(Stored data)
━━━

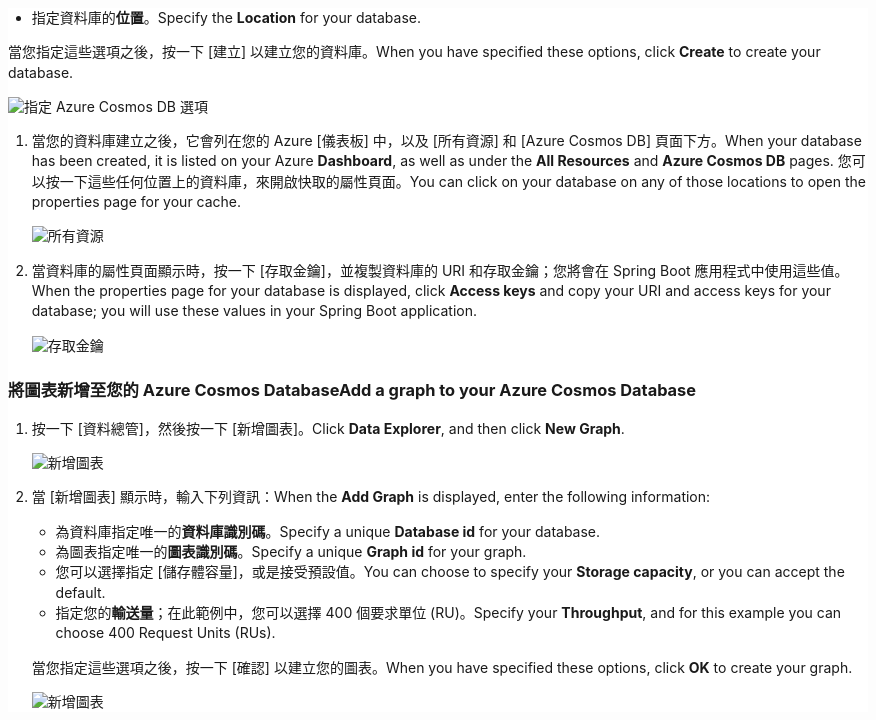    * <span data-ttu-id="47a3d-126">指定資料庫的**位置**。</span><span class="sxs-lookup"><span data-stu-id="47a3d-126">Specify the **Location** for your database.</span></span>
   
   <span data-ttu-id="47a3d-127">當您指定這些選項之後，按一下 [建立] 以建立您的資料庫。</span><span class="sxs-lookup"><span data-stu-id="47a3d-127">When you have specified these options, click **Create** to create your database.</span></span>

   ![指定 Azure Cosmos DB 選項][AZ03]

1. <span data-ttu-id="47a3d-129">當您的資料庫建立之後，它會列在您的 Azure [儀表板] 中，以及 [所有資源] 和 [Azure Cosmos DB] 頁面下方。</span><span class="sxs-lookup"><span data-stu-id="47a3d-129">When your database has been created, it is listed on your Azure **Dashboard**, as well as under the **All Resources** and **Azure Cosmos DB** pages.</span></span> <span data-ttu-id="47a3d-130">您可以按一下這些任何位置上的資料庫，來開啟快取的屬性頁面。</span><span class="sxs-lookup"><span data-stu-id="47a3d-130">You can click on your database on any of those locations to open the properties page for your cache.</span></span>

   ![所有資源][AZ04]

1. <span data-ttu-id="47a3d-132">當資料庫的屬性頁面顯示時，按一下 [存取金鑰]，並複製資料庫的 URI 和存取金鑰；您將會在 Spring Boot 應用程式中使用這些值。</span><span class="sxs-lookup"><span data-stu-id="47a3d-132">When the properties page for your database is displayed, click **Access keys** and copy your URI and access keys for your database; you will use these values in your Spring Boot application.</span></span>

   ![存取金鑰][AZ05]

### <a name="add-a-graph-to-your-azure-cosmos-database"></a><span data-ttu-id="47a3d-134">將圖表新增至您的 Azure Cosmos Database</span><span class="sxs-lookup"><span data-stu-id="47a3d-134">Add a graph to your Azure Cosmos Database</span></span>

1. <span data-ttu-id="47a3d-135">按一下 [資料總管]，然後按一下 [新增圖表]。</span><span class="sxs-lookup"><span data-stu-id="47a3d-135">Click **Data Explorer**, and then click **New Graph**.</span></span>

   ![新增圖表][AZ06]

1. <span data-ttu-id="47a3d-137">當 [新增圖表] 顯示時，輸入下列資訊：</span><span class="sxs-lookup"><span data-stu-id="47a3d-137">When the **Add Graph** is displayed, enter the following information:</span></span>

   * <span data-ttu-id="47a3d-138">為資料庫指定唯一的**資料庫識別碼**。</span><span class="sxs-lookup"><span data-stu-id="47a3d-138">Specify a unique **Database id** for your database.</span></span>
   * <span data-ttu-id="47a3d-139">為圖表指定唯一的**圖表識別碼**。</span><span class="sxs-lookup"><span data-stu-id="47a3d-139">Specify a unique **Graph id** for your graph.</span></span>
   * <span data-ttu-id="47a3d-140">您可以選擇指定 [儲存體容量]，或是接受預設值。</span><span class="sxs-lookup"><span data-stu-id="47a3d-140">You can choose to specify your **Storage capacity**, or you can accept the default.</span></span>
   * <span data-ttu-id="47a3d-141">指定您的**輸送量**；在此範例中，您可以選擇 400 個要求單位 (RU)。</span><span class="sxs-lookup"><span data-stu-id="47a3d-141">Specify your **Throughput**, and for this example you can choose 400 Request Units (RUs).</span></span>
   
   <span data-ttu-id="47a3d-142">當您指定這些選項之後，按一下 [確認] 以建立您的圖表。</span><span class="sxs-lookup"><span data-stu-id="47a3d-142">When you have specified these options, click **OK** to create your graph.</span></span>

   ![新增圖表][AZ07]


[Azure Cosmos DB 文件]: /azure/cosmos-db/
[Azure Cosmos DB Documentation]: /azure/cosmos-db/
[適用於 Java 開發人員的 Azure]: https://docs.microsoft.com/java/azure/
[Azure for Java Developers]: https://docs.microsoft.com/java/azure/
[Build a SQL API app with Java]: https://docs.microsoft.com/azure/cosmos-db/create-sql-api-java 
[適用於 Azure Cosmos DB SQL API 的 Spring 資料]: https://azure.microsoft.com/blog/spring-data-azure-cosmos-db-nosql-data-access-on-azure/
[Spring Data for Azure Cosmos DB SQL API]: https://azure.microsoft.com/blog/spring-data-azure-cosmos-db-nosql-data-access-on-azure/
[Spring Data Gremlin Starter]: https://github.com/Microsoft/spring-data-gremlin
[免費的 Azure 帳戶]: https://azure.microsoft.com/pricing/free-trial/
[free Azure account]: https://azure.microsoft.com/pricing/free-trial/
[適用於 Visual Studio Team Services 的 Java 工具]: https://java.visualstudio.com/
[Java Tools for Visual Studio Team Services]: https://java.visualstudio.com/
[MSDN 訂戶權益]: https://azure.microsoft.com/pricing/member-offers/msdn-benefits-details/
[MSDN subscriber benefits]: https://azure.microsoft.com/pricing/member-offers/msdn-benefits-details/
[Spring Boot]: http://projects.spring.io/spring-boot/
[Spring Initializr]: https://start.spring.io/
[Spring Framework]: https://spring.io/
[AZ01]: ./media/configure-spring-data-gremlin-java-app-with-cosmos-db/AZ01.png
[AZ02]: ./media/configure-spring-data-gremlin-java-app-with-cosmos-db/AZ02.png
[AZ03]: ./media/configure-spring-data-gremlin-java-app-with-cosmos-db/AZ03.png
[AZ04]: ./media/configure-spring-data-gremlin-java-app-with-cosmos-db/AZ04.png
[AZ05]: ./media/configure-spring-data-gremlin-java-app-with-cosmos-db/AZ05.png
[AZ06]: ./media/configure-spring-data-gremlin-java-app-with-cosmos-db/AZ06.png
[AZ07]: ./media/configure-spring-data-gremlin-java-app-with-cosmos-db/AZ07.png
[AZ08]: ./media/configure-spring-data-gremlin-java-app-with-cosmos-db/AZ08.png
[SI01]: ./media/configure-spring-data-gremlin-java-app-with-cosmos-db/SI01.png
[SI02]: ./media/configure-spring-data-gremlin-java-app-with-cosmos-db/SI02.png
[SI03]: ./media/configure-spring-data-gremlin-java-app-with-cosmos-db/SI03.png
[RE01]: ./media/configure-spring-data-gremlin-java-app-with-cosmos-db/RE01.png
[RE02]: ./media/configure-spring-data-gremlin-java-app-with-cosmos-db/RE02.png
[PM01]: ./media/configure-spring-data-gremlin-java-app-with-cosmos-db/PM01.png
[PM02]: ./media/configure-spring-data-gremlin-java-app-with-cosmos-db/PM02.png
[JV01]: ./media/configure-spring-data-gremlin-java-app-with-cosmos-db/JV01.png
[JV02]: ./media/configure-spring-data-gremlin-java-app-with-cosmos-db/JV02.png
[JV03]: ./media/configure-spring-data-gremlin-java-app-with-cosmos-db/JV03.png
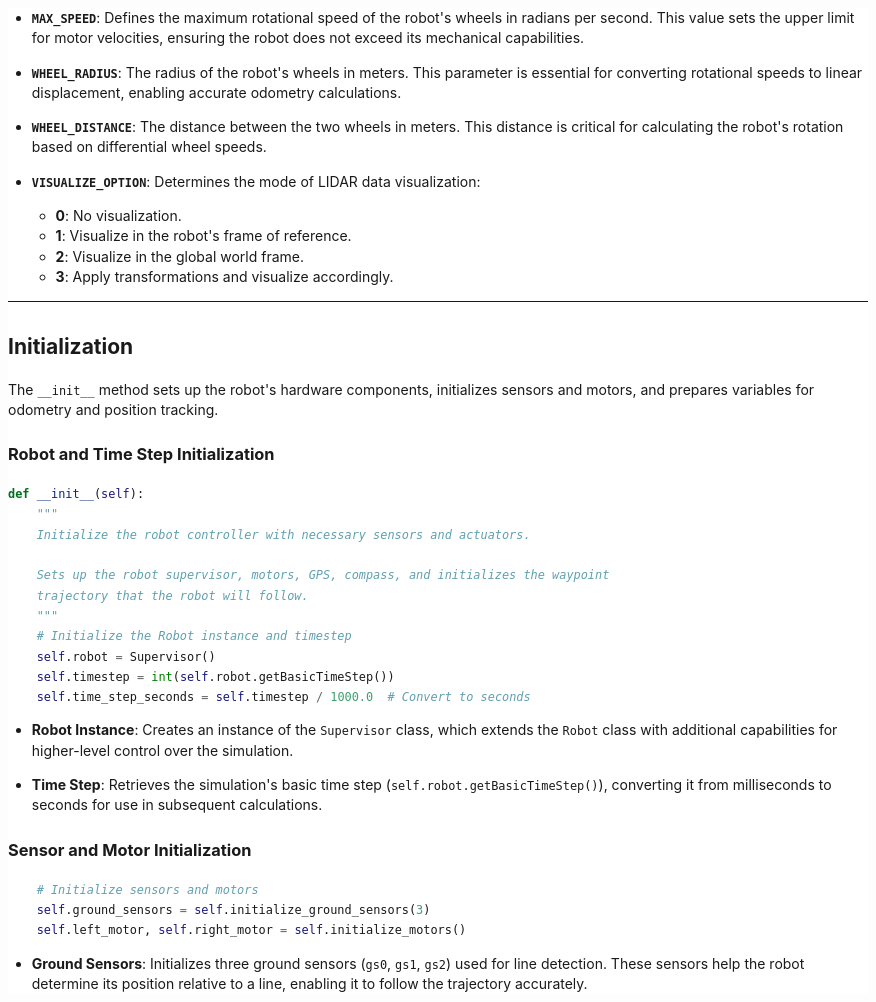 - **`MAX_SPEED`**: Defines the maximum rotational speed of the robot's wheels in radians per second. This value sets the upper limit for motor velocities, ensuring the robot does not exceed its mechanical capabilities.
  
- **`WHEEL_RADIUS`**: The radius of the robot's wheels in meters. This parameter is essential for converting rotational speeds to linear displacement, enabling accurate odometry calculations.
  
- **`WHEEL_DISTANCE`**: The distance between the two wheels in meters. This distance is critical for calculating the robot's rotation based on differential wheel speeds.
  
- **`VISUALIZE_OPTION`**: Determines the mode of LIDAR data visualization:
    - **0**: No visualization.
    - **1**: Visualize in the robot's frame of reference.
    - **2**: Visualize in the global world frame.
    - **3**: Apply transformations and visualize accordingly.

---

## Initialization

The `__init__` method sets up the robot's hardware components, initializes sensors and motors, and prepares variables for odometry and position tracking.

### Robot and Time Step Initialization

```python
def __init__(self):
    """
    Initialize the robot controller with necessary sensors and actuators.
    
    Sets up the robot supervisor, motors, GPS, compass, and initializes the waypoint
    trajectory that the robot will follow.
    """
    # Initialize the Robot instance and timestep
    self.robot = Supervisor()
    self.timestep = int(self.robot.getBasicTimeStep())
    self.time_step_seconds = self.timestep / 1000.0  # Convert to seconds
```

- **Robot Instance**: Creates an instance of the `Supervisor` class, which extends the `Robot` class with additional capabilities for higher-level control over the simulation.
  
- **Time Step**: Retrieves the simulation's basic time step (`self.robot.getBasicTimeStep()`), converting it from milliseconds to seconds for use in subsequent calculations.

### Sensor and Motor Initialization

```python
    # Initialize sensors and motors
    self.ground_sensors = self.initialize_ground_sensors(3)
    self.left_motor, self.right_motor = self.initialize_motors()
```

- **Ground Sensors**: Initializes three ground sensors (`gs0`, `gs1`, `gs2`) used for line detection. These sensors help the robot determine its position relative to a line, enabling it to follow the trajectory accurately.
  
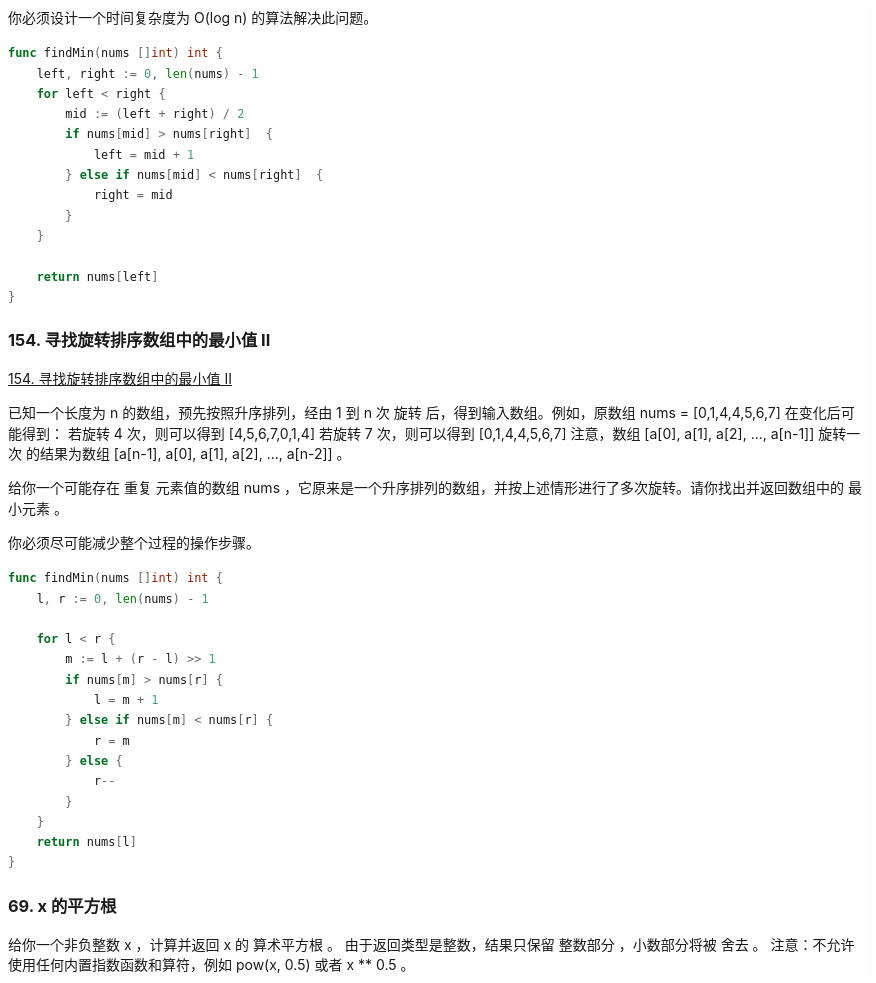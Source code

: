 你必须设计一个时间复杂度为 O(log n) 的算法解决此问题。

```go
func findMin(nums []int) int {
    left, right := 0, len(nums) - 1
    for left < right {
        mid := (left + right) / 2
        if nums[mid] > nums[right]  {
            left = mid + 1
        } else if nums[mid] < nums[right]  {
            right = mid
        }
    }

    return nums[left]
}
```

### 154. 寻找旋转排序数组中的最小值 II

[154. 寻找旋转排序数组中的最小值 II](https://leetcode-cn.com/problems/find-minimum-in-rotated-sorted-array-ii/)

已知一个长度为 n 的数组，预先按照升序排列，经由 1 到 n 次 旋转 后，得到输入数组。例如，原数组 nums = [0,1,4,4,5,6,7] 在变化后可能得到：
若旋转 4 次，则可以得到 [4,5,6,7,0,1,4]
若旋转 7 次，则可以得到 [0,1,4,4,5,6,7]
注意，数组 [a[0], a[1], a[2], ..., a[n-1]] 旋转一次 的结果为数组 [a[n-1], a[0], a[1], a[2], ..., a[n-2]] 。

给你一个可能存在 重复 元素值的数组 nums ，它原来是一个升序排列的数组，并按上述情形进行了多次旋转。请你找出并返回数组中的 最小元素 。

你必须尽可能减少整个过程的操作步骤。

```go
func findMin(nums []int) int {
    l, r := 0, len(nums) - 1

    for l < r {
        m := l + (r - l) >> 1
        if nums[m] > nums[r] {
            l = m + 1
        } else if nums[m] < nums[r] {
            r = m
        } else {
            r--
        }
    }
    return nums[l]
}
```

### 69. x 的平方根 

给你一个非负整数 x ，计算并返回 x 的 算术平方根 。
由于返回类型是整数，结果只保留 整数部分 ，小数部分将被 舍去 。
注意：不允许使用任何内置指数函数和算符，例如 pow(x, 0.5) 或者 x ** 0.5 。
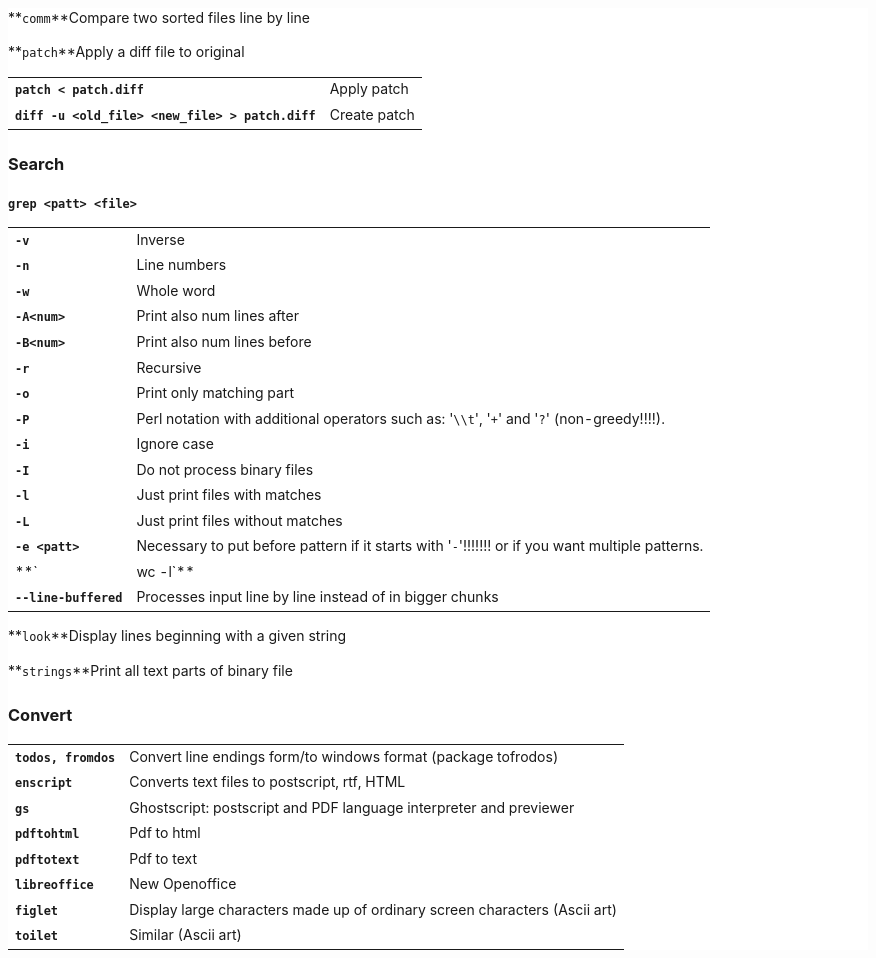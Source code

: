 **`comm`**Compare two sorted files line by line

**`patch`**Apply a diff file to original

|     |     |
| --- | --- |
| **`patch < patch.diff`** | Apply patch |
| **`diff -u <old_file> <new_file> > patch.diff`** | Create patch |

  

### Search

**`grep <patt> <file>`**

|     |     |
| --- | --- |
| **`-v`** | Inverse |
| **`-n`** | Line numbers |
| **`-w`** | Whole word |
| **`-A<num>`** | Print also num lines after |
| **`-B<num>`** | Print also num lines before |
| **`-r`** | Recursive |
| **`-o`** | Print only matching part |
| **`-P`** | Perl notation with additional operators such as: '`\\t`', '`+`' and '`?`' (non-greedy!!!!). |
| **`-i`** | Ignore case |
| **`-I`** | Do not process binary files |
| **`-l`** | Just print files with matches |
| **`-L`** | Just print files without matches |
| **`-e <patt>`** | Necessary to put before pattern if it starts with '`-`'!!!!!!! or if you want multiple patterns. |
| **`| wc -l`** | Count occurrences |
| **`--line-buffered`** | Processes input line by line instead of in bigger chunks |

**`look`**Display lines beginning with a given string

**`strings`**Print all text parts of binary file  

### Convert

|     |     |
| --- | --- |
| **`todos, fromdos`** | Convert line endings form/to windows format (package tofrodos) |
| **`enscript`** | Converts text files to postscript, rtf, HTML |
| **`gs`** | Ghostscript: postscript and PDF language interpreter and previewer |
| **`pdftohtml`** | Pdf to html |
| **`pdftotext`** | Pdf to text |
| **`libreoffice`** | New Openoffice |
| **`figlet`** | Display large characters made up of ordinary screen characters (Ascii art) |
| **`toilet`** | Similar (Ascii art) |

━━━

- **WHAT IS REQUIRED**:
Once you find the string "patch" in a line of the records, copy that line.

- **ANSWER BOX**:
**`patch`**Apply a diff file to original
| **`patch < patch.diff`** | Apply patch |
| **`diff -u <old_file> <new_file> > patch.diff`** | Create patch |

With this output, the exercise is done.